You just blitz the mint together with melted butter and peas to make a pea puree, top that with a lovely grilled lamb steak and then finish off with a little pile of pea shoots and a drizzle of extra virgin olive oil. A divine and easy supper for a summery weekend evening.

However, due to the lack of carbs it's not going to fill any big holes if you are feeling hungry. Luckily I had a blueberry and peach cake on hand for dessert to do the honours. Another Nigel in fact, the recipe appeared in the newspaper a few weeks ago.

Saturday, 24 July 2010

Sweet peppers on the way

I think that I've got two little sweet peppers on the way!! I can't be sure as having never grown sweet peppers before I'm not sure what they're supposed to look like but the sweet pepper plant that went out on the windowsill two weeks ago now appears to have two little green bulbous nodules in the place of where flowers once were.

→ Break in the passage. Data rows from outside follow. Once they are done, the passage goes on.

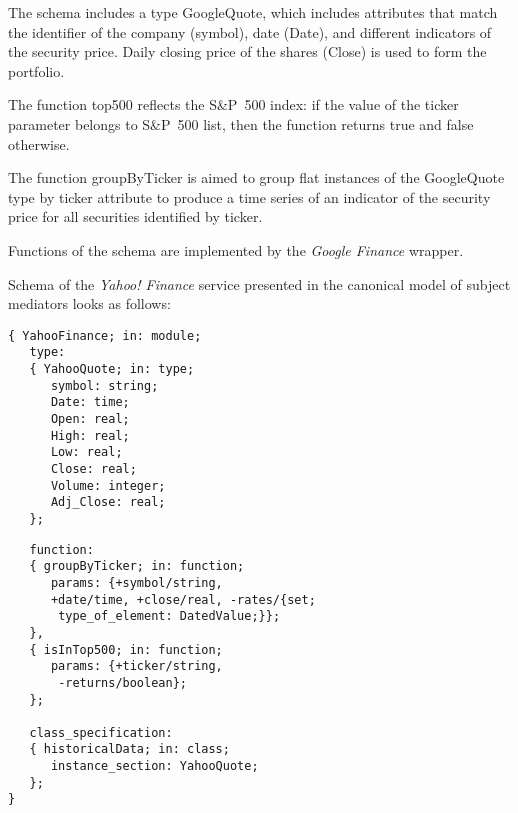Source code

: \begin{multicols}{2}
 \vspace*{-9pt}


{\small

 The schema includes a type {\sf GoogleQuote}, which includes attributes that
match the identifier of the company ({\sf symbol}), date ({\sf Date}), and different
indicators of the security price. Daily closing price of the shares ({\sf Close}) is used
to form the portfolio.

  The function {\sf top500} reflects the S\&P~500 index: if the value of the ticker
parameter belongs to S\&P~500 list, then the function returns {\sf true} and
{\sf false} otherwise.

  The function {\sf groupByTicker} is aimed to group flat instances of the {\sf
GoogleQuote} type by {\sf ticker} attribute to produce a time series of an indicator of
the security price for all securities identified by {\sf ticker}.

  Functions of the schema are implemented by the \textit{Google Finance} wrapper.

  Schema of the \textit{Yahoo! Finance} service presented in the canonical model of
subject mediators looks as follows:
}


\noindent
{\small
  \begin{verbatim}
{ YahooFinance; in: module;
   type:
   { YahooQuote; in: type;
      symbol: string;
      Date: time;
      Open: real;
      High: real;
      Low: real;
      Close: real;
      Volume: integer;
      Adj_Close: real;
   };
   \end{verbatim}
   
   \vspace*{-18pt}
   
   \columnbreak
   

\noindent
\begin{verbatim}
   function:
   { groupByTicker; in: function;
      params: {+symbol/string, 
      +date/time, +close/real, -rates/{set; 
       type_of_element: DatedValue;}};
   },
   { isInTop500; in: function;
      params: {+ticker/string, 
       -returns/boolean};
   };

   class_specification:
   { historicalData; in: class;
      instance_section: YahooQuote;
   };
}
  \end{verbatim}
}


\end{multicols}
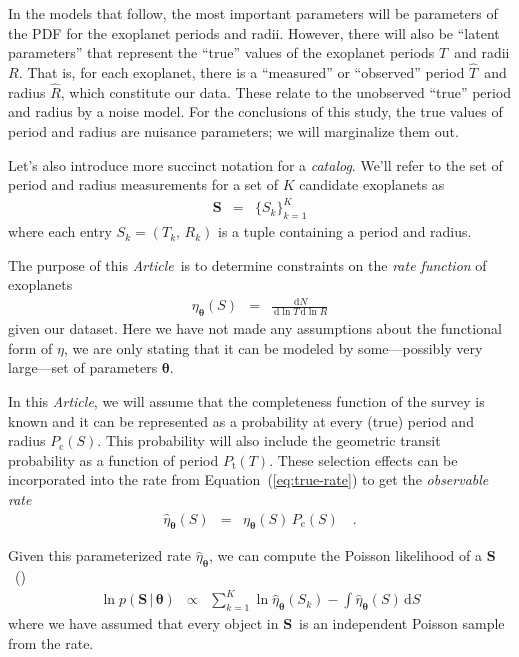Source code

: \documentclass[12pt,preprint]{aastex}
\newcommand{\paper}{\emph{Article}}
\newcommand{\Eq}[1]{Equation~(\ref{eq:#1})}
\newcommand{\eq}[1]{\Eq{#1}}
\newcommand{\eqlabel}[1]{\label{eq:#1}}
\newcommand{\dd}{\ensuremath{\,\mathrm{d}}}
\newcommand{\bvec}[1]{\ensuremath{\boldsymbol{#1}}}
\newcommand{\rate}{\ensuremath{\eta}}
\newcommand{\ratepars}{{\ensuremath{\bvec{\theta}}}}
\newcommand{\obs}[1]{\ensuremath{\hat{#1}}}
\newcommand{\radius}{\ensuremath{R}}
\newcommand{\period}{\ensuremath{T}}
\newcommand{\completeness}{{\ensuremath{P_\mathrm{c}}}}
\newcommand{\transitprob}{{\ensuremath{P_\mathrm{t}}}}
\newcommand{\entry}{\ensuremath{S}}
\newcommand{\catalog}{{\ensuremath{\bvec{\entry}}}}
\begin{document}
In the models that follow, the most important parameters will be parameters
of the PDF for the exoplanet periods and radii.
However, there will also be ``latent parameters'' that represent the ``true''
values of the exoplanet periods \period\ and radii \radius.
That is, for each exoplanet, there is a ``measured'' or ``observed'' period
\obs{\period}\ and radius \obs{\radius}, which constitute our data.
These relate to the unobserved ``true'' period and radius by a noise model.
For the conclusions of this study, the true values of period and radius are
nuisance parameters; we will marginalize them out.

Let's also introduce more succinct notation for a \emph{catalog}.
We'll refer to the set of period and radius measurements for a set of $K$
candidate exoplanets as
\begin{eqnarray}
\catalog &=& \{\entry_k\}_{k=1}^K
\end{eqnarray}
where each entry $\entry_k = (\period_k,\,\radius_k)$ is a tuple containing a
period and radius.

The purpose of this \paper\ is to determine constraints on the \emph{rate
function} of exoplanets
\begin{eqnarray}\eqlabel{true-rate}
\rate_\ratepars (\entry)
&=& \frac{\dd N}{\dd\ln\period\dd\ln\radius}
\end{eqnarray}
given our dataset.
Here we have not made any assumptions about the functional form of \rate, we
are only stating that it can be modeled by some---possibly very large---set of
parameters \ratepars.

In this \paper, we will assume that the completeness function of the survey is
known and it can be represented as a probability at every (true) period and
radius $\completeness (\entry)$.
This probability will also include the geometric transit probability as a
function of period $\transitprob (\period)$.
These selection effects can be incorporated into the rate from \eq{true-rate}
to get the \emph{observable rate}
\begin{eqnarray}\eqlabel{obs-rate}
\obs{\rate}_\ratepars (\entry)
&=& \rate_\ratepars(\entry)\,\completeness(\entry)\quad.
\end{eqnarray}

Given this parameterized rate $\obs{\rate}_\ratepars$, we can compute the
Poisson likelihood of a \catalog\ (\citealt{tabachnik,youdin,dong})
\begin{eqnarray}\eqlabel{true-like}
\ln p(\catalog\,|\,\ratepars) &\propto&
\sum_{k=1}^K \ln\obs{\rate}_\ratepars (\entry_k)
- \int \obs{\rate}_\ratepars (\entry) \dd\entry
\end{eqnarray}
where we have assumed that every object in \catalog\ is an independent
Poisson sample from the rate.
\end{document}
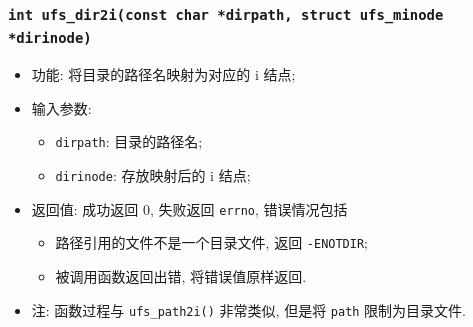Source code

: \documentclass[nofonts]{ctexart}
\begin{document}
  \subsubsection{\texttt{int ufs\_dir2i(const char *dirpath, struct ufs\_minode *dirinode)}}

  \begin{itemize}
\item
  功能: 将目录的路径名映射为对应的 i 结点;
\item
  输入参数:

  \begin{itemize}
  \item
    \texttt{dirpath}: 目录的路径名;
  \item
    \texttt{dirinode}: 存放映射后的 i 结点;
  \end{itemize}
\item
  返回值: 成功返回 0, 失败返回 \texttt{errno}, 错误情况包括

  \begin{itemize}
  \item
    路径引用的文件不是一个目录文件, 返回 \texttt{-ENOTDIR};
  \item
    被调用函数返回出错, 将错误值原样返回.
  \end{itemize}
\item
  注: 函数过程与 \texttt{ufs\_path2i()} 非常类似, 但是将 \texttt{path}
  限制为目录文件.
  \end{itemize}
\end{document}
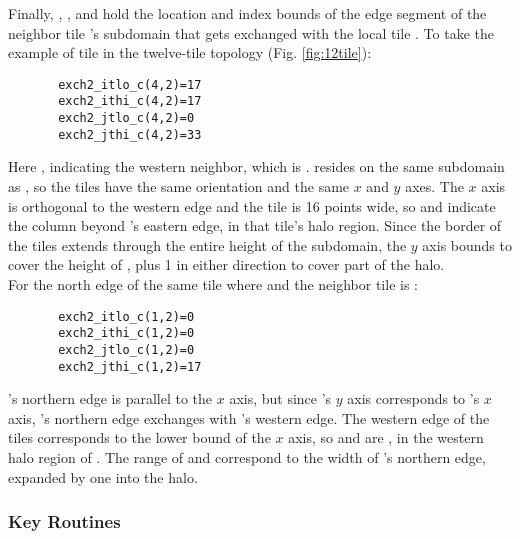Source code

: Finally, ,
,
 and
 hold the location and index
bounds of the edge segment of the neighbor tile 's subdomain
that gets exchanged with the local tile .  To take the example
of tile  in the twelve-tile topology
(Fig. \ref{fig:12tile}): \\

\begin{verbatim}
       exch2_itlo_c(4,2)=17
       exch2_ithi_c(4,2)=17
       exch2_jtlo_c(4,2)=0
       exch2_jthi_c(4,2)=33
\end{verbatim}
 
Here , indicating the western neighbor, which is
.   resides on the same subdomain as , so
the tiles have the same orientation and the same $x$ and $y$ axes.
The $x$ axis is orthogonal to the western edge and the tile is 16
points wide, so  and 
indicate the column beyond 's eastern edge, in that tile's
halo region. Since the border of the tiles extends through the entire
height of the subdomain, the $y$ axis bounds  to
 cover the height of , plus 1 in
either direction to cover part of the halo. \\

For the north edge of the same tile  where  and 
the neighbor tile is :

\begin{verbatim}
       exch2_itlo_c(1,2)=0
       exch2_ithi_c(1,2)=0
       exch2_jtlo_c(1,2)=0
       exch2_jthi_c(1,2)=17
\end{verbatim}
 
's northern edge is parallel to the $x$ axis, but since
's $y$ axis corresponds to 's $x$ axis, 's
northern edge exchanges with 's western edge.  The western
edge of the tiles corresponds to the lower bound of the $x$ axis, so
 and  are , in the 
western halo region of . The range of
 and  correspond to the
width of 's northern edge, expanded by one into the halo. \\


\subsubsection{Key Routines}

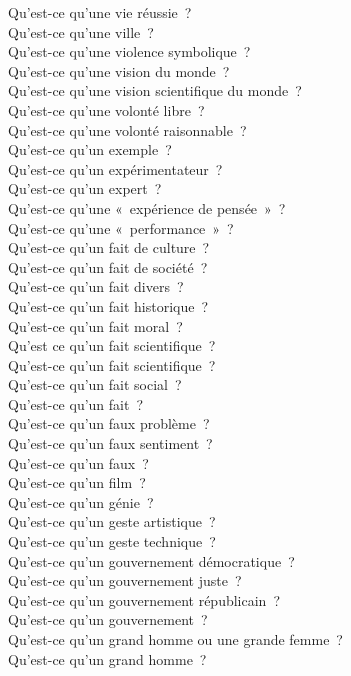 \documentclass[a4paper,12pt]{article}
\begin{document}
Qu'est-ce qu'une vie réussie ? \\
Qu'est-ce qu'une ville ? \\
Qu'est-ce qu'une violence symbolique ? \\
Qu'est-ce qu'une vision du monde ? \\
Qu'est-ce qu'une vision scientifique du monde ? \\
Qu'est-ce qu'une volonté libre ? \\
Qu'est-ce qu'une volonté raisonnable ? \\
Qu'est-ce qu'un exemple ? \\
Qu'est-ce qu'un expérimentateur ? \\
Qu'est-ce qu'un expert ? \\
Qu'est-ce qu'une « expérience de pensée » ? \\
Qu'est-ce qu'une « performance » ? \\
Qu'est-ce qu'un fait de culture ? \\
Qu'est-ce qu'un fait de société ? \\
Qu'est-ce qu'un fait divers ? \\
Qu'est-ce qu'un fait historique ? \\
Qu'est-ce qu'un fait moral ? \\
Qu'est ce qu'un fait scientifique ? \\
Qu'est-ce qu'un fait scientifique ? \\
Qu'est-ce qu'un fait social ? \\
Qu'est-ce qu'un fait ? \\
Qu'est-ce qu'un faux problème ? \\
Qu'est-ce qu'un faux sentiment ? \\
Qu'est-ce qu'un faux ? \\
Qu'est-ce qu'un film ? \\
Qu'est-ce qu'un génie ? \\
Qu'est-ce qu'un geste artistique ? \\
Qu'est-ce qu'un geste technique ? \\
Qu'est-ce qu'un gouvernement démocratique ? \\
Qu'est-ce qu'un gouvernement juste ? \\
Qu'est-ce qu'un gouvernement républicain ? \\
Qu'est-ce qu'un gouvernement ? \\
Qu'est-ce qu'un grand homme ou une grande femme ? \\
Qu'est-ce qu'un grand homme ? \\
\end{document}
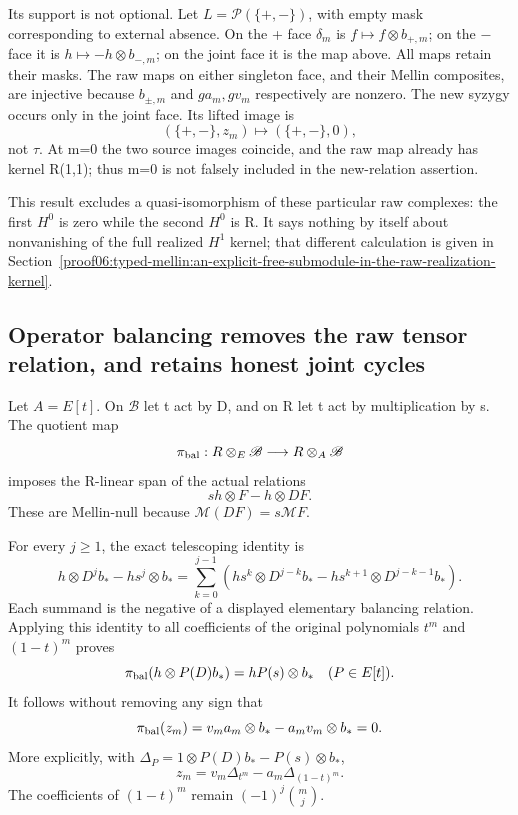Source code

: Its support is not optional. Let \(L=\mathcal P(\{+,-\})\), with empty mask corresponding to external absence. On the + face \(\delta_m\) is \(f\mapsto f\otimes b_{+,m}\); on the \(-\) face it is \(h\mapsto-h\otimes b_{-,m}\); on the joint face it is the map above. All maps retain their masks. The raw maps on either singleton face, and their Mellin composites, are injective because \(b_{\pm,m}\) and \(ga_m,gv_m\) respectively are nonzero. The new syzygy occurs only in the joint face. Its lifted image is \[
(\{+,-\},z_m)\longmapsto(\{+,-\},0),
\] not \(\tau\). At m=0 the two source images coincide, and the raw map already has kernel R(1,1); thus m=0 is not falsely included in the new-relation assertion.

This result excludes a quasi-isomorphism of these particular raw complexes: the first \(H^0\) is zero while the second \(H^0\) is R. It says nothing by itself about nonvanishing of the full realized \(H^1\) kernel; that different calculation is given in Section~\ref{proof06:typed-mellin:an-explicit-free-submodule-in-the-raw-realization-kernel}.

\subsection{Operator balancing removes the raw tensor relation, and retains honest joint cycles}\label{proof06:typed-mellin:operator-balancing-removes-the-raw-tensor-relation-and-retains-honest-joint-cycles}

Let \(A=E[t]\). On \(\mathscr B\) let t act by D, and on R let t act by multiplication by s. The quotient map \[
\pi_{\rm bal}:R\otimes_E\mathscr B\longrightarrow R\otimes_A\mathscr B
\] imposes the R-linear span of the actual relations \[
sh\otimes F-h\otimes DF.
\] These are Mellin-null because \(\mathcal M(DF)=s\mathcal MF\).

For every \(j\ge1\), the exact telescoping identity is \[
h\otimes D^j b_*-hs^j\otimes b_*
=\sum_{k=0}^{j-1}
\left(hs^k\otimes D^{j-k}b_*
      -hs^{k+1}\otimes D^{j-k-1}b_*\right).
\] Each summand is the negative of a displayed elementary balancing relation. Applying this identity to all coefficients of the original polynomials \(t^m\) and \((1-t)^m\) proves \[
\pi_{\rm bal}(h\otimes P(D)b_*)=hP(s)\otimes b_*
\quad(P\in E[t]).
\] It follows without removing any sign that \[
\pi_{\rm bal}(z_m)
=v_ma_m\otimes b_*-a_mv_m\otimes b_*=0.
\] More explicitly, with \(\Delta_P=1\otimes P(D)b_*-P(s)\otimes b_*\), \[
z_m=v_m\Delta_{t^m}-a_m\Delta_{(1-t)^m}.
\] The coefficients of \((1-t)^m\) remain \((-1)^j\binom mj\).


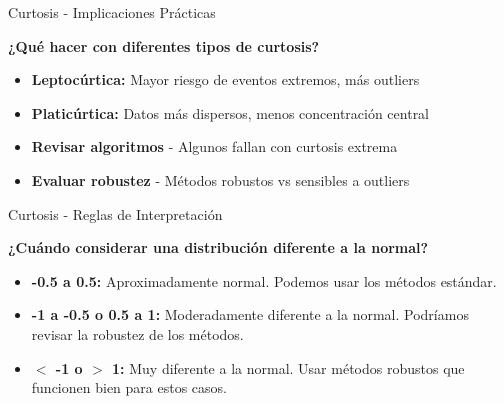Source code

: \documentclass{beamer}
\begin{document}
\begin{frame}{Curtosis - Implicaciones Prácticas}
    \begin{center}
        \textbf{¿Qué hacer con diferentes tipos de curtosis?}
    \end{center}
    
    \vspace{0.5cm}
    
    \begin{itemize}
        \item<1->[{\makebox[1em][c]{\textcolor{black}{\faExclamationTriangle}}}] \textbf{Leptocúrtica:} Mayor riesgo de eventos extremos, más outliers
        \item<2->[{\makebox[1em][c]{\textcolor{black}{\faArrowsH}}}] \textbf{Platicúrtica:} Datos más dispersos, menos concentración central
        \item<3->[{\makebox[1em][c]{\textcolor{black}{\faCogs}}}] \textbf{Revisar algoritmos} - Algunos fallan con curtosis extrema
        \item<4->[{\makebox[1em][c]{\textcolor{black}{\faShield}}}] \textbf{Evaluar robustez} - Métodos robustos vs sensibles a outliers
    \end{itemize}
    
\end{frame}

\begin{frame}{Curtosis - Reglas de Interpretación}
    \begin{center}
        \textbf{¿Cuándo considerar una distribución diferente a la normal?}
    \end{center}
    
    \vspace{0.5cm}
    
    \begin{itemize}
        \item<1-> \textbf{-0.5 a 0.5:} Aproximadamente normal. Podemos usar los métodos estándar.
        \item<2-> \textbf{-1 a -0.5 o 0.5 a 1:} Moderadamente diferente a la normal. Podríamos revisar la robustez de los métodos.
        \item<3-> \textbf{$<$ -1 o $>$ 1:} Muy diferente a la normal. Usar métodos robustos que funcionen bien para estos casos.
    \end{itemize}
\end{frame}
\end{document}
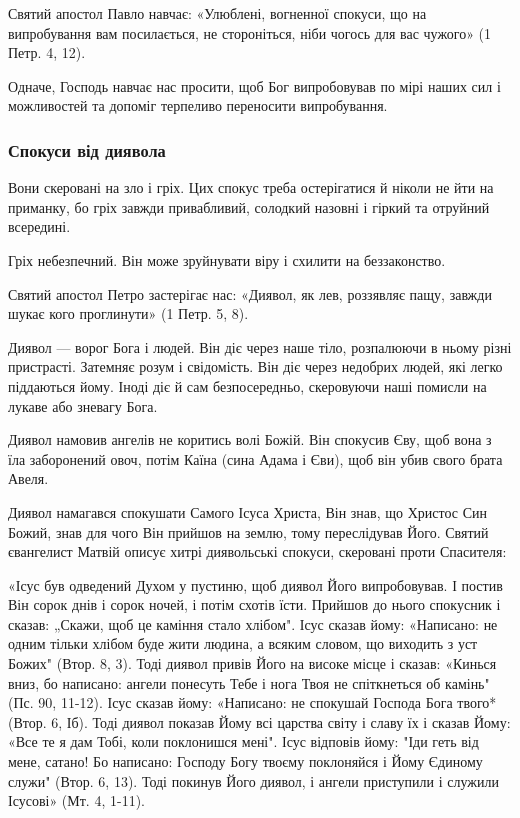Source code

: \documentclass[main.tex]{subfiles}
\begin{document}
Святий апостол Павло навчає: «Улюблені, вогненної спокуси, що на випробування вам посилається, не стороніться, ніби чогось для вас чужого» (1 Петр. 4, 12).

Одначе, Господь навчає нас просити, щоб Бог випробовував по мірі наших сил і можливостей та допоміг терпеливо переносити випробування.

\subsubsection{Спокуси від диявола}

Вони скеровані на зло і гріх. Цих спокус треба остерігатися й ніколи не йти на приманку, бо гріх завжди привабливий, солодкий назовні і гіркий та отруйний всередині.

Гріх небезпечний. Він може зруйнувати віру і схилити на беззаконство.

Святий апостол Петро застерігає нас: «Диявол, як лев, роззявляє пащу, завжди шукає кого проглинути» (1 Петр. 5, 8).

Диявол — ворог Бога і людей. Він діє через наше тіло, розпалюючи в ньому різні пристрасті. Затемняє розум і свідомість. Він діє через недобрих людей, які легко піддаються йому. Іноді діє й сам безпосередньо, скеровуючи наші помисли на лукаве або зневагу Бога.

Диявол намовив ангелів не коритись волі Божій. Він спокусив Єву, щоб вона з їла заборонений овоч, потім Каїна (сина Адама і Єви), щоб він убив свого брата Авеля.

Диявол намагався спокушати Самого Ісуса Христа, Він знав, що Христос Син Божий, знав для чого Він прийшов на землю, тому переслідував Його. Святий євангелист Матвій описує хитрі диявольські спокуси, скеровані проти Спасителя:

«Ісус був одведений Духом у пустиню, щоб диявол Його випробовував. І постив Він сорок днів і сорок ночей, і потім схотів їсти. Прийшов до нього спокусник і сказав: „Скажи, щоб це каміння стало хлібом". Ісус сказав йому: «Написано: не одним тільки хлібом буде жити людина, а всяким словом, що виходить з уст Божих" (Втор. 8, 3). Тоді диявол привів Його на високе місце і сказав: «Кинься вниз, бо написано: ангели понесуть Тебе і нога Твоя не спіткнеться об камінь" (Пс. 90, 11-12). Ісус сказав йому: «Написано: не спокушай Господа Бога твого* (Втор. 6,
Іб). Тоді диявол показав Йому всі царства світу і славу їх і сказав Йому: «Все те я дам Тобі, коли поклонишся мені". Ісус відповів йому: "Іди геть від мене, сатано! Бо написано: Господу Богу твоєму поклоняйся і Йому Єдиному служи" (Втор. 6, 13). Тоді покинув Його диявол, і ангели приступили і служили Ісусові» (Мт. 4, 1-11).
\end{document}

Exciting times out on the windowsill indeed!

Redesign

The original design was only ever meant to be temporary, I had never blogged before and didn't really know what I was doing and so just chose a template for a short while until I figured things out a bit more. And so this morning comes the redesign. Tomatoes were the first vegetable (fruit!) our windowsill produced and so seemed a fitting background. I hope you like.

Friday, 23 July 2010

Windfall chilli enchiladas!

Well the chillies that managed to survive the winds are going strong still out in the occasional patches of sunshine that we've had this week but the windfall chilli met a good end too. As the chilli seeds originally came from Wahaca it seemed right that our first chilli produce should be used in a recipe from Thomasina Miers' new book Mexican Food Made Simple and so chicken and tomato enchiladas it was!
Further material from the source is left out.